Brian wrote: β27 Feb 2021, 10:11
It seems to me that science is still barely scratching the surface of all the intricacies and variations of gender identity and sexual identity. And one factor which doesn't help our general ignorance is that so few people discuss their deepest feelings even when they've worked them out themselves. This thread is quite remarkable in that people with our particular interest are talking about how it relates to themselves so frankly. I take my hat off to everyone who is being so open about themselves. Of course being among like-minded others does help when we talk so frankly.
It's a really interesting point, and I love using forums like this to explore my own feelings, and discuss them with other likeminded people. I have been very active on a couple of female desperation forums for years! I struggled for quite a long time with my "pee fetish" and even now I don't like using labels. Honestly, being able to find forums like these to realise I am not a "freak" and am not the only one turned on by something that so many people would brand disgusting, has really helped me to be myself, and now, when people send me private messages, I hope I help other come to terms with themselves! The desperation thing is one I struggled with, as it is, without a shadow of a doubt, my biggest turn on. Nothing arouses me more than seeing someone, absolutely frantic, almost in tears, right on the verge of wetting themselves in that last minute panic about what they can do, and I can only come to the conclusion that their pain and suffering has something to do with that.
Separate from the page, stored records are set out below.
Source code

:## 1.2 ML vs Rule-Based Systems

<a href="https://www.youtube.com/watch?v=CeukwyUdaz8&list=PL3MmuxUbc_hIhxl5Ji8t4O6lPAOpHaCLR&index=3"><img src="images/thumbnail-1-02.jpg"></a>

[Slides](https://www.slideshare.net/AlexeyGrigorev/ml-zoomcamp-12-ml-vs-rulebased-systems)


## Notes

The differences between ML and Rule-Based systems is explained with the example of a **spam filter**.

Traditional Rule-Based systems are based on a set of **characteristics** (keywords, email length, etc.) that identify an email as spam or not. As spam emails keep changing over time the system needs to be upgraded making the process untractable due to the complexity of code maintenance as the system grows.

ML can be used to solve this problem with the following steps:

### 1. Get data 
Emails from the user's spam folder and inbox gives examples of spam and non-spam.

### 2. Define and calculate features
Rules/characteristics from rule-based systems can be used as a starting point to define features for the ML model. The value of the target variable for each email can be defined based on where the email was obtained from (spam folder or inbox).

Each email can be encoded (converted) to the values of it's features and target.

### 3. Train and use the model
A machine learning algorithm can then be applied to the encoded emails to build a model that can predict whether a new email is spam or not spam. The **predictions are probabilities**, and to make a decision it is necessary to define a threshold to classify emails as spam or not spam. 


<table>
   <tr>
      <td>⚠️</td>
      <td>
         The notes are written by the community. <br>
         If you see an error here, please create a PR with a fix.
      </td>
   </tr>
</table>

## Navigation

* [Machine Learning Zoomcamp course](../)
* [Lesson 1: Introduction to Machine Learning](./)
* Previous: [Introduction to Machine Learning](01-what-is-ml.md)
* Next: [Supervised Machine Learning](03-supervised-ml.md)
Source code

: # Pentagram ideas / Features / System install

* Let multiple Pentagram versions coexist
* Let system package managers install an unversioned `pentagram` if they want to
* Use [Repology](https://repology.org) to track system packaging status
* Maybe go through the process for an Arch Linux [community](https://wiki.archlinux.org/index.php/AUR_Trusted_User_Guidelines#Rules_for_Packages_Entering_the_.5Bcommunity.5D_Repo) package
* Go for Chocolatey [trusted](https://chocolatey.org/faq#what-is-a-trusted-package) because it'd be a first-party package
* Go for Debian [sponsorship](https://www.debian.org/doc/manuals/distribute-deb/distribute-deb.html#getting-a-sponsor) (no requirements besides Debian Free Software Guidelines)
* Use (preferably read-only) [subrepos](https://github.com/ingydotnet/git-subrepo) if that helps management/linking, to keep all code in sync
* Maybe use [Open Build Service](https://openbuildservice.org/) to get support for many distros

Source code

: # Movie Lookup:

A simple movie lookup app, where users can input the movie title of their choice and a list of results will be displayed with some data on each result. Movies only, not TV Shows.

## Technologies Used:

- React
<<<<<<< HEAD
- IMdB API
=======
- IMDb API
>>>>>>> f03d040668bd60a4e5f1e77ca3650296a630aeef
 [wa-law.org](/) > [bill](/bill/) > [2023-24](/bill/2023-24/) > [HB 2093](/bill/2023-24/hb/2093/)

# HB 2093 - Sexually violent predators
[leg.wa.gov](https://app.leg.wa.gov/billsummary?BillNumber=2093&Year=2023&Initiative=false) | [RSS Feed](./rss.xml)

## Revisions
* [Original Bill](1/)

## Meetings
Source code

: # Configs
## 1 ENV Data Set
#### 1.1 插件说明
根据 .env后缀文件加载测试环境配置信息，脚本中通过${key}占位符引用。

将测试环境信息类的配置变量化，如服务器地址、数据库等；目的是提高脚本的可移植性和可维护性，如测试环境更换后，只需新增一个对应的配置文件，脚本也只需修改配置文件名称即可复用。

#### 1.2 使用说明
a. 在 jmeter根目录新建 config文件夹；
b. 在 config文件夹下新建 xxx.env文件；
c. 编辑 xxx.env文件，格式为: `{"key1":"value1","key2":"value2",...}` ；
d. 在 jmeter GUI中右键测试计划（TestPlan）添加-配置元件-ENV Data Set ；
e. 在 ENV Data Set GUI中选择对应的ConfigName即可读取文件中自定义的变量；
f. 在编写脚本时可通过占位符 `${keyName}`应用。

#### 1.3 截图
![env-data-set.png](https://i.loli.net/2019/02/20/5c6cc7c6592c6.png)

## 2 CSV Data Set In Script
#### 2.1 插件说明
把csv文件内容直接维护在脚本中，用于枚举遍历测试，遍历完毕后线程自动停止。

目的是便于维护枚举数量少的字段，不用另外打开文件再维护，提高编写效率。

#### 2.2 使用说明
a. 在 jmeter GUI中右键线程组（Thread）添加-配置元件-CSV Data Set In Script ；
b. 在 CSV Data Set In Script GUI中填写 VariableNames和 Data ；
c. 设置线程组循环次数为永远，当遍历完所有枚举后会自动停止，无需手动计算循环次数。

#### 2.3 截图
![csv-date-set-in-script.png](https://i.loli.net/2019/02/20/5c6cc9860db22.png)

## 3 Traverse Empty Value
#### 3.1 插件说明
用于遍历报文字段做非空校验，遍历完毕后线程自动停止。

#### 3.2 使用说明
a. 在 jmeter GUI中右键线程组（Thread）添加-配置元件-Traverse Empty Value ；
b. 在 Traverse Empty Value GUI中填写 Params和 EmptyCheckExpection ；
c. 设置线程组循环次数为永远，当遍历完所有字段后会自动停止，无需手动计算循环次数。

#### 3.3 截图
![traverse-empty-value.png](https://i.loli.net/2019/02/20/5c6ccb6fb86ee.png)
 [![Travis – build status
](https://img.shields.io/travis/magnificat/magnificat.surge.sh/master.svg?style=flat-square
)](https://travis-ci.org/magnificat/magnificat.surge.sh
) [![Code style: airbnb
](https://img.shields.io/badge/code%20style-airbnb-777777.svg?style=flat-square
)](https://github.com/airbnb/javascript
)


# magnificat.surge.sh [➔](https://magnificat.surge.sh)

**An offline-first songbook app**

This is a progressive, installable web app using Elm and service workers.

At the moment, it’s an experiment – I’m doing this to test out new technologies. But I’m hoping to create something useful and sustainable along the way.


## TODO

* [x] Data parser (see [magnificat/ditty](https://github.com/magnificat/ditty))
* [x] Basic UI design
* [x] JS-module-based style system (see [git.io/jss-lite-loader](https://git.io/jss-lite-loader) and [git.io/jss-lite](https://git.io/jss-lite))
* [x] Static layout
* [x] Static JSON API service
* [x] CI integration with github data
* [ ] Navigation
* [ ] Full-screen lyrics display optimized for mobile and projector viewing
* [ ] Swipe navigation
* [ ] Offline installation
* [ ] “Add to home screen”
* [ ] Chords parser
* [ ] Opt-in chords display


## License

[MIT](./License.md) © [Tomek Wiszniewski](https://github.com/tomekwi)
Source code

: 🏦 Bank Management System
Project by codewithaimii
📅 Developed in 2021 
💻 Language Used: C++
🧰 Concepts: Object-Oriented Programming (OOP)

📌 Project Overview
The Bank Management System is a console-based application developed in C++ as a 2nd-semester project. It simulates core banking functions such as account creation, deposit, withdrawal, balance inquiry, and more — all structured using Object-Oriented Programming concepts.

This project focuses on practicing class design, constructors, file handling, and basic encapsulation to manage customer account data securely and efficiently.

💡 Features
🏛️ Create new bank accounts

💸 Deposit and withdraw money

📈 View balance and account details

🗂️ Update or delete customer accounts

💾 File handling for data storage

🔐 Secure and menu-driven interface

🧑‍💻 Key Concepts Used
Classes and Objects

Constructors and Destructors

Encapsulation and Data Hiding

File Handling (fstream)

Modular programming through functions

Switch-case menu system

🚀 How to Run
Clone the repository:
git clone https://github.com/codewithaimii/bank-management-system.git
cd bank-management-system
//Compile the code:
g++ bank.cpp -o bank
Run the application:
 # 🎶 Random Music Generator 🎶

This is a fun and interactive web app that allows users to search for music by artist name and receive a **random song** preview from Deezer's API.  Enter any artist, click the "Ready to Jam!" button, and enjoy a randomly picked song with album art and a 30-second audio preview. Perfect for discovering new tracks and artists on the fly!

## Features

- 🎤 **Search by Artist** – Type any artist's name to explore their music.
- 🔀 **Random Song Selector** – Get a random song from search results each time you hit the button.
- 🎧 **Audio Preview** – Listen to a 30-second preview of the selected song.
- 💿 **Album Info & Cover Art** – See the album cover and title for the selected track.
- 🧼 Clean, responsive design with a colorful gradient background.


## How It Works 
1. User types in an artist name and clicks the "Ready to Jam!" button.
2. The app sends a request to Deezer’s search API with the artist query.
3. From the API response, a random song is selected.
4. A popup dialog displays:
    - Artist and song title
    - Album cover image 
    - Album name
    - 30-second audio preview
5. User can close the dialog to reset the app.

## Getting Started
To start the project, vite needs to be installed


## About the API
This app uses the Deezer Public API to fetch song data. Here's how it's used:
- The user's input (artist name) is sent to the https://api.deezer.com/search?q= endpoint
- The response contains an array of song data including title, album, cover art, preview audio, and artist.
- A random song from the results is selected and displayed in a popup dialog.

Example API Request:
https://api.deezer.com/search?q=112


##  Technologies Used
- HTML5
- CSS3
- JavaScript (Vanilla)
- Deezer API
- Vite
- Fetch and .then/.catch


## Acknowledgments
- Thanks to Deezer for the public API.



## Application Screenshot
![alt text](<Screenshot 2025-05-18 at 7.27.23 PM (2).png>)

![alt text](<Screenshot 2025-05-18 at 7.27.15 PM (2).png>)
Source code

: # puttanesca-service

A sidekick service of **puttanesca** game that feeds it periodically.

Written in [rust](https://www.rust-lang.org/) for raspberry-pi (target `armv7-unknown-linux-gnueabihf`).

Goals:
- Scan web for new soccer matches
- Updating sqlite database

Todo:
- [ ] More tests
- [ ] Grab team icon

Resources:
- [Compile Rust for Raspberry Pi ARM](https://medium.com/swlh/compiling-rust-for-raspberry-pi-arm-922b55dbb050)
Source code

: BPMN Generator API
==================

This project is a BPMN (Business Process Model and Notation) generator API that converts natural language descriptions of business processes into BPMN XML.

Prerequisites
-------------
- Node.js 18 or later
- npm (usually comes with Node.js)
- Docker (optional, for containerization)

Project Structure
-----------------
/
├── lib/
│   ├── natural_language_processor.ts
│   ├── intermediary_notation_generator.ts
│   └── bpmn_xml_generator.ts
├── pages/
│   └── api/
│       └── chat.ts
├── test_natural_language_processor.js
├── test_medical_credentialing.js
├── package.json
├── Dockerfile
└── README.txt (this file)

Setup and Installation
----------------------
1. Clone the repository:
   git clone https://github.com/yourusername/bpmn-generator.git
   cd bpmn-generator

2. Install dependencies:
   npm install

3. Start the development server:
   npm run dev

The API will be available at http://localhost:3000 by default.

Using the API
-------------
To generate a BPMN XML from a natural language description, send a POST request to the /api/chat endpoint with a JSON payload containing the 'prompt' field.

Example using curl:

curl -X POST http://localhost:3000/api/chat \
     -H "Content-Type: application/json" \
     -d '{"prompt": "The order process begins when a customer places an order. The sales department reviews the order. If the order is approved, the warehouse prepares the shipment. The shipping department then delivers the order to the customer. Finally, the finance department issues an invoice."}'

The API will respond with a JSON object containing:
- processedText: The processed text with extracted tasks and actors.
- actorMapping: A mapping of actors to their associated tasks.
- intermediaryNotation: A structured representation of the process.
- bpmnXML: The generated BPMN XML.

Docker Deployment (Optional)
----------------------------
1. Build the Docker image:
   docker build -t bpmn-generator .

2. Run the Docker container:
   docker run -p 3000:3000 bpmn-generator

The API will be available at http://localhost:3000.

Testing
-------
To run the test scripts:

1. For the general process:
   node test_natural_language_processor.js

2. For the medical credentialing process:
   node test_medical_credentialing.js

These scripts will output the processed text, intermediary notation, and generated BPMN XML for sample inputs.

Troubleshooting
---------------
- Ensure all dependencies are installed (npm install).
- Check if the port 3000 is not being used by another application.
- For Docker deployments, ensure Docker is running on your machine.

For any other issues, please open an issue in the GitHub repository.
As for sexuality, that is new as well. I never for a second, thought I would be turned on by watching guys piss, but, after reading a couple of male desperation fictions, I realised that, in some ways, they were more erotic to me than female fantasies, and I have watched a lot of male material online in the last few months. I still don't want to label that, and can't really ever imagine having sex with a guy, but then, who knows!
The most interesting thing is, I can talk this openly on a page like this, and that really helps, BUT, in real life, it is all a huge secret and I can't ever imagine opening up like this to someone in person! I guess we're all complex beings, and there are no right or wrong answers, but I for one am VERY pleased that sites like this exist, and thank god I didn't grow up with a pee desperation fetish in the 60s!